Alors que l'oubli s'étend rapidement sur certaines vies prématurément jugées illustres, le temps ne cesse d'apporter un éclairage supplémentaire à l'œuvre d'Albert Caquot. Lorsque celui-ci nous quitta fin 1976, ce fut le même jour que l'acteur de cinéma Gabin : la presse évoqua largement la disparition de ce dernier, laissant dans l'ombre les mérites du premier.

L'Académie des Sciences s'émut de cette prééminence donnée au septième art et, quelques semaines après, debout une demi-heure durant, avec une déférente attention, ses membres écoutèrent la notice nécrologique établie par leur confrère Maurice Roy [Comptes rendus de l'Académie des Sciences. Séance du 10 janvier 1977, partie académique. Gauthiers-Villars, Paris, n° 193398-77].

Elle débute ainsi :

" Aux dernières heures du 27 novembre de l'an 1976 et en la 96ème année de son âge s'éteignait à Paris celui qui, depuis un demi-siècle, était et restait le plus grand des ingénieurs français vivants. "

" Retracer sa vie et son œuvre dans le cadre restreint d'une notice, en faire ressortir les traits marquants, faire saisir les vertus exceptionnelles de l'homme ainsi que la qualité de ses services et leur portée exemplaire constitue une gageure tant cette œuvre est vaste, tant les mérites de son auteur sont nombreux et divers. Que sa mémoire veuille bien pardonner l'imperfection de ma tentative inspirée cependant par un attachement forgé par l'admiration et la gratitude. "

Cette notice situait les traits dominants de la vie de celui qui avait siégé quarante-deux années dans cette Académie. Force est aujourd'hui de constater que le caractère exceptionnel et généreux de l'œuvre n'a cessé de s'accuser avec le temps. En 2001, année du cent-vingtième anniversaire de sa naissance, sa vie et son œuvre seront largement évoqués dans notre pays. Le gouvernement a en effet décidé de diffuser en juin un timbre à sa mémoire ; à l'occasion de l'émission de ce timbre, les 30 juin et 1er juillet, la municipalité de Vouziers, sa ville natale, vient d'organiser une série de manifestations, auxquelles l'Académie des Sciences ainsi que celle des Technologies se sont associées et ont délégué notre camarade Jean Salençon (X 1959). En octobre prochain, d'autre part, sous le parrainage de quinze académies ou sociétés savantes, s'ouvrira à Paris la première des Conférences Internationales Albert Caquot, s'adressant à un vaste public de praticiens, ingénieurs et chercheurs.

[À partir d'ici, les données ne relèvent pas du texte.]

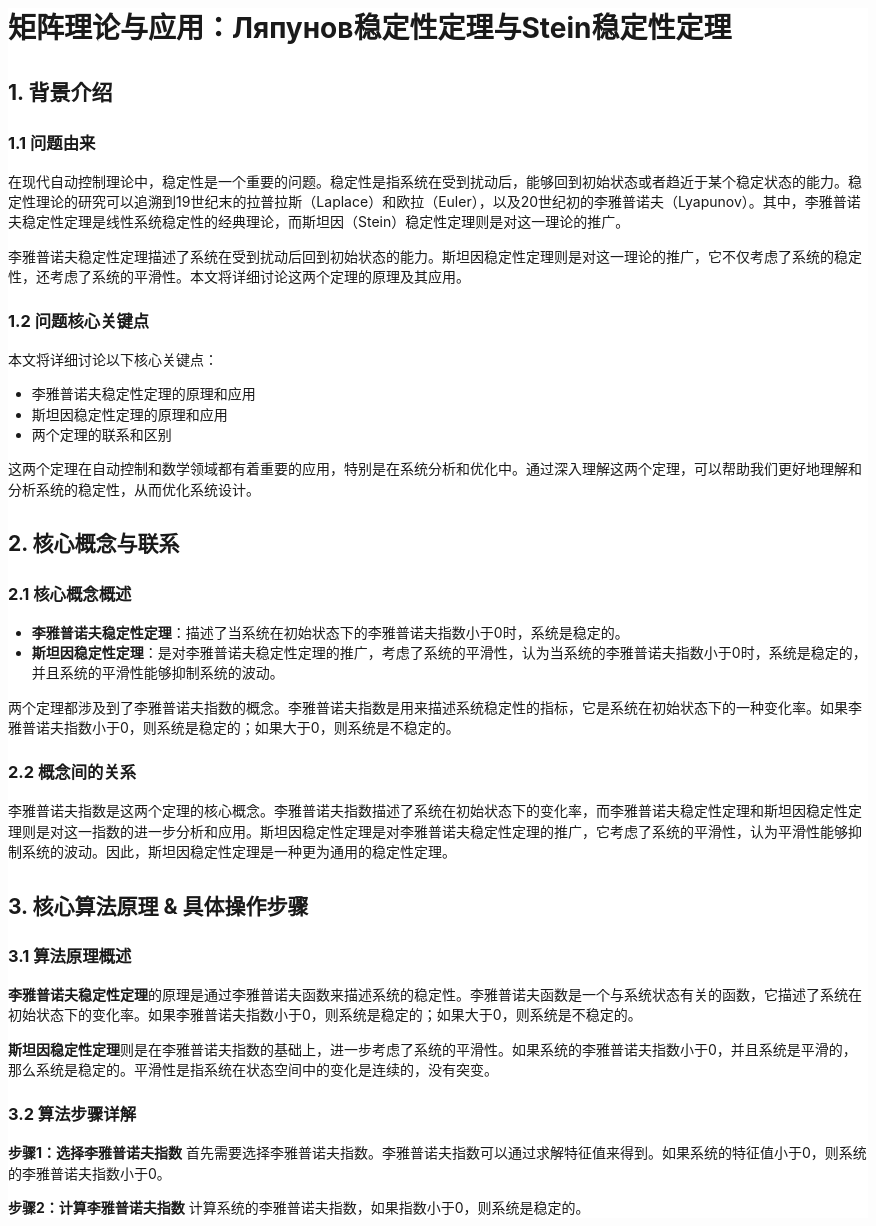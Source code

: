                  

# 矩阵理论与应用：Ляпунов稳定性定理与Stein稳定性定理

## 1. 背景介绍

### 1.1 问题由来
在现代自动控制理论中，稳定性是一个重要的问题。稳定性是指系统在受到扰动后，能够回到初始状态或者趋近于某个稳定状态的能力。稳定性理论的研究可以追溯到19世纪末的拉普拉斯（Laplace）和欧拉（Euler），以及20世纪初的李雅普诺夫（Lyapunov）。其中，李雅普诺夫稳定性定理是线性系统稳定性的经典理论，而斯坦因（Stein）稳定性定理则是对这一理论的推广。

李雅普诺夫稳定性定理描述了系统在受到扰动后回到初始状态的能力。斯坦因稳定性定理则是对这一理论的推广，它不仅考虑了系统的稳定性，还考虑了系统的平滑性。本文将详细讨论这两个定理的原理及其应用。

### 1.2 问题核心关键点
本文将详细讨论以下核心关键点：
- 李雅普诺夫稳定性定理的原理和应用
- 斯坦因稳定性定理的原理和应用
- 两个定理的联系和区别

这两个定理在自动控制和数学领域都有着重要的应用，特别是在系统分析和优化中。通过深入理解这两个定理，可以帮助我们更好地理解和分析系统的稳定性，从而优化系统设计。

## 2. 核心概念与联系

### 2.1 核心概念概述

- **李雅普诺夫稳定性定理**：描述了当系统在初始状态下的李雅普诺夫指数小于0时，系统是稳定的。
- **斯坦因稳定性定理**：是对李雅普诺夫稳定性定理的推广，考虑了系统的平滑性，认为当系统的李雅普诺夫指数小于0时，系统是稳定的，并且系统的平滑性能够抑制系统的波动。

两个定理都涉及到了李雅普诺夫指数的概念。李雅普诺夫指数是用来描述系统稳定性的指标，它是系统在初始状态下的一种变化率。如果李雅普诺夫指数小于0，则系统是稳定的；如果大于0，则系统是不稳定的。

### 2.2 概念间的关系

李雅普诺夫指数是这两个定理的核心概念。李雅普诺夫指数描述了系统在初始状态下的变化率，而李雅普诺夫稳定性定理和斯坦因稳定性定理则是对这一指数的进一步分析和应用。斯坦因稳定性定理是对李雅普诺夫稳定性定理的推广，它考虑了系统的平滑性，认为平滑性能够抑制系统的波动。因此，斯坦因稳定性定理是一种更为通用的稳定性定理。

## 3. 核心算法原理 & 具体操作步骤

### 3.1 算法原理概述

**李雅普诺夫稳定性定理**的原理是通过李雅普诺夫函数来描述系统的稳定性。李雅普诺夫函数是一个与系统状态有关的函数，它描述了系统在初始状态下的变化率。如果李雅普诺夫指数小于0，则系统是稳定的；如果大于0，则系统是不稳定的。

**斯坦因稳定性定理**则是在李雅普诺夫指数的基础上，进一步考虑了系统的平滑性。如果系统的李雅普诺夫指数小于0，并且系统是平滑的，那么系统是稳定的。平滑性是指系统在状态空间中的变化是连续的，没有突变。

### 3.2 算法步骤详解

**步骤1：选择李雅普诺夫指数**
首先需要选择李雅普诺夫指数。李雅普诺夫指数可以通过求解特征值来得到。如果系统的特征值小于0，则系统的李雅普诺夫指数小于0。

**步骤2：计算李雅普诺夫指数**
计算系统的李雅普诺夫指数，如果指数小于0，则系统是稳定的。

Caquot fut, en effet, l'un des savants marquants de son siècle et l'un des observateurs les plus éclairés de son époque, dont le talent s'exerça avec bonheur dans de multiples domaines. Les ingénieurs, au premier chef, se devraient d'être des inventeurs, imaginant en tout premier quelque chose de vraiment nouveau. En fait, combien d'entre eux, même ceux issus de notre illustre école, peuvent s'en prévaloir ? Chez Caquot, la faculté d'invention et la diversité de celle-ci furent exceptionnelles. Qu'y a-t-il de commun, en effet, entre un ballon à empennage, une usine marémotrice, un pont à haubans, ou une caquoïde ? Ces constructions si diverses furent conçues et dessinées par lui. Habile dessinateur, infatigable calculateur, Albert Caquot savait discerner le trajet des forces dans la matière pour les discipliner, passant également avec aisance de l'aérodynamique à l'hydrodynamique. A la première, il se consacra au sortir de l'École Polytechnique, à la deuxième, en fin de vie.

Il fut le témoin des premières décennies du siècle écoulé qui vit de jeunes intelligences issues d'un milieu modeste manifester la volonté de s'élever dans la société en s'illustrant dans le domaine des sciences appliquées à l'art de construire ; on trouvait encore dans de petites villes des maîtres de l'instruction d'un grand dévouement suscitant des vocations. Les premiers vols aériens exaltèrent l'enfance de Caquot et il imaginait déjà ce que serait la primauté du plus léger que l'air dans les batailles terrestres et navales.

La première guerre mondiale suscita chez lui un patriotisme indomptable et il est fort peu d'ingénieurs qui, comme lui, au cours d'une guerre, aient conçu tant d'armes offensives et défensives, en les mettant à disposition de leur pays et de ses alliés.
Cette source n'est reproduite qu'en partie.